Data for the task:
________________

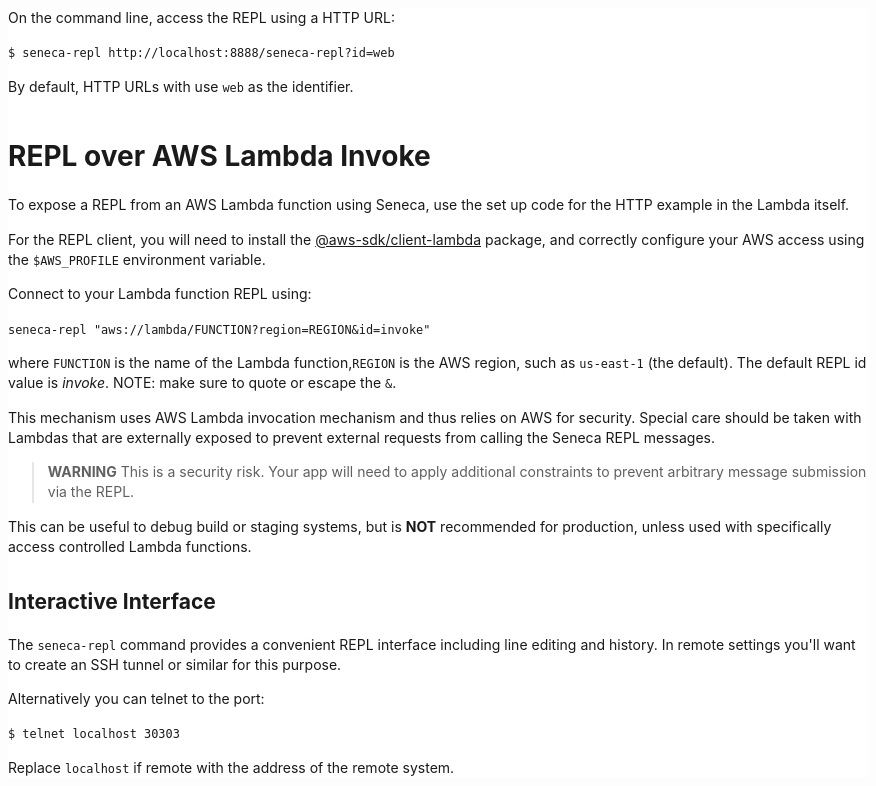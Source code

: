On the command line, access the REPL using a HTTP URL:

```
$ seneca-repl http://localhost:8888/seneca-repl?id=web
```

By default, HTTP URLs with use `web` as the identifier.


# REPL over AWS Lambda Invoke

To expose a REPL from an AWS Lambda function using Seneca, use the set
up code for the HTTP example in the Lambda itself.

For the REPL client, you will need to install the
[@aws-sdk/client-lambda](https://www.npmjs.com/package/@aws-sdk/client-lambda)
package, and correctly configure your AWS access using the
`$AWS_PROFILE` environment variable.

Connect to your Lambda function REPL using:

```
seneca-repl "aws://lambda/FUNCTION?region=REGION&id=invoke"
```

where `FUNCTION` is the name of the Lambda function,`REGION` is the
AWS region, such as `us-east-1` (the default). The default REPL id
value is _invoke_. NOTE: make sure to quote or escape the `&`.


This mechanism uses AWS Lambda invocation mechanism and thus relies on
AWS for security. Special care should be taken with Lambdas that are
externally exposed to prevent external requests from calling the
Seneca REPL messages.

> **WARNING**
> This is a security risk. Your app will need to apply additional
> constraints to prevent arbitrary message submission via the REPL.

This can be useful to debug build or staging systems, but is **NOT**
recommended for production, unless used with specifically access
controlled Lambda functions.


## Interactive Interface


The `seneca-repl` command provides a convenient REPL interface
including line editing and history. In remote settings you'll want
to create an SSH tunnel or similar for this purpose.


Alternatively you can telnet to the port:

```
$ telnet localhost 30303
```

Replace `localhost` if remote with the address of the remote system.
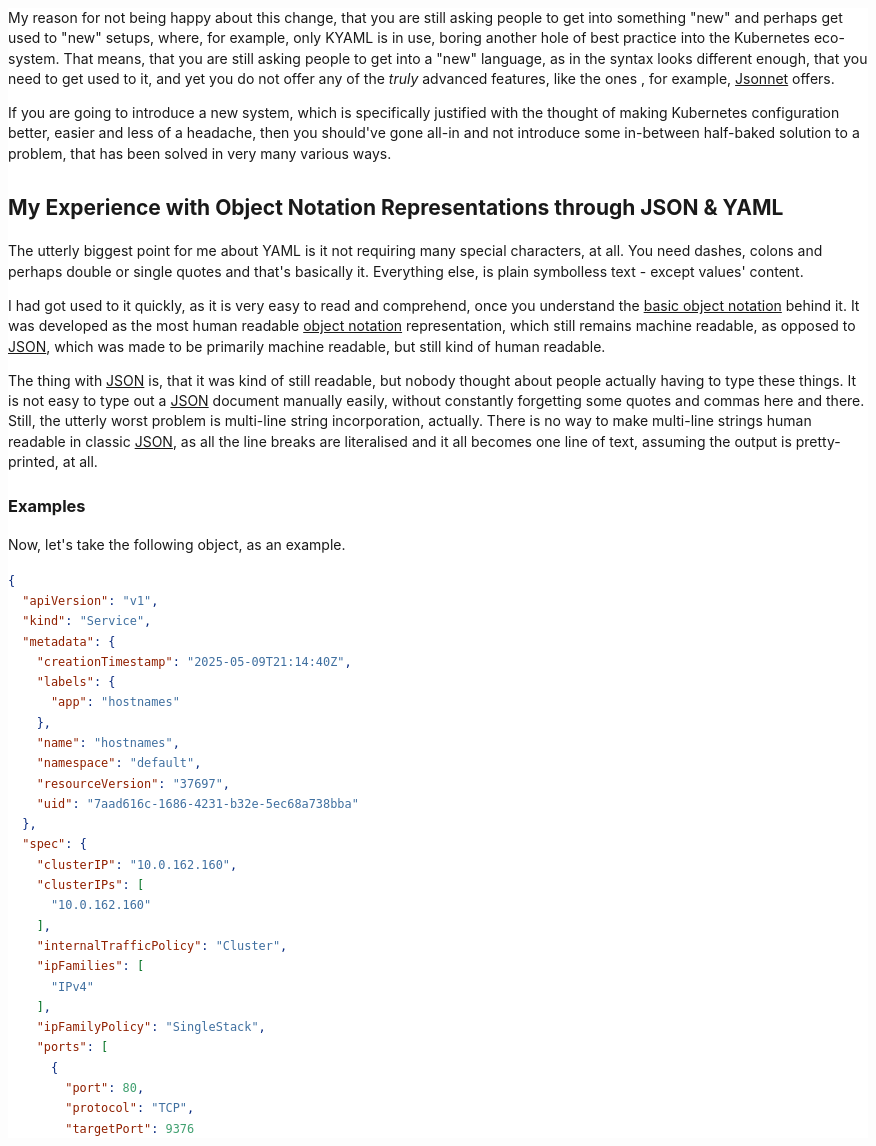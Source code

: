 My reason for not being happy about this change, that you are still asking people to get into something "new" and perhaps get used to "new" setups, where, for example, only KYAML is in use, boring another hole of best practice into the Kubernetes eco-system. That means, that you are still asking people to get into a "new" language, as in the syntax looks different enough, that you need to get used to it, and yet you do not offer any of the *truly* advanced features, like the ones , for example, [Jsonnet](https://jsonnet.org/) offers.

If you are going to introduce a new system, which is specifically justified with the thought of making Kubernetes configuration better, easier and less of a headache, then you should've gone all-in and not introduce some in-between half-baked solution to a problem, that has been solved in very many various ways.

## My Experience with Object Notation Representations through JSON & YAML

The utterly biggest point for me about YAML is it not requiring many special characters, at all. You need dashes, colons and perhaps double or single quotes and that's basically it. Everything else, is plain symbolless text - except values' content.

I had got used to it quickly, as it is very easy to read and comprehend, once you understand the [basic object notation](https://www.json.org/json-en.html) behind it.
It was developed as the most human readable [object notation](https://www.json.org/json-en.html) representation, which still remains machine readable, as opposed to [JSON](https://www.json.org/json-en.html), which was made to be primarily machine readable, but still kind of human readable.

The thing with [JSON](https://www.json.org/json-en.html) is, that it was kind of still readable, but nobody thought about people actually having to type these things. It is not easy to type out a [JSON](https://www.json.org/json-en.html) document manually easily, without constantly forgetting some quotes and commas here and there. Still, the utterly worst problem is multi-line string incorporation, actually. There is no way to make multi-line strings human readable in classic [JSON](https://www.json.org/json-en.html), as all the line breaks are literalised and it all becomes one line of text, assuming the output is pretty-printed, at all.

### Examples

Now, let's take the following object, as an example.

```json
{
  "apiVersion": "v1",
  "kind": "Service",
  "metadata": {
    "creationTimestamp": "2025-05-09T21:14:40Z",
    "labels": {
      "app": "hostnames"
    },
    "name": "hostnames",
    "namespace": "default",
    "resourceVersion": "37697",
    "uid": "7aad616c-1686-4231-b32e-5ec68a738bba"
  },
  "spec": {
    "clusterIP": "10.0.162.160",
    "clusterIPs": [
      "10.0.162.160"
    ],
    "internalTrafficPolicy": "Cluster",
    "ipFamilies": [
      "IPv4"
    ],
    "ipFamilyPolicy": "SingleStack",
    "ports": [
      {
        "port": 80,
        "protocol": "TCP",
        "targetPort": 9376
```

________________

Problem requirements: For this exercise, gather every line of the data that contains the word "command".

Written answer:
:On the command line, access the REPL using a HTTP URL:
The `seneca-repl` command provides a convenient REPL interface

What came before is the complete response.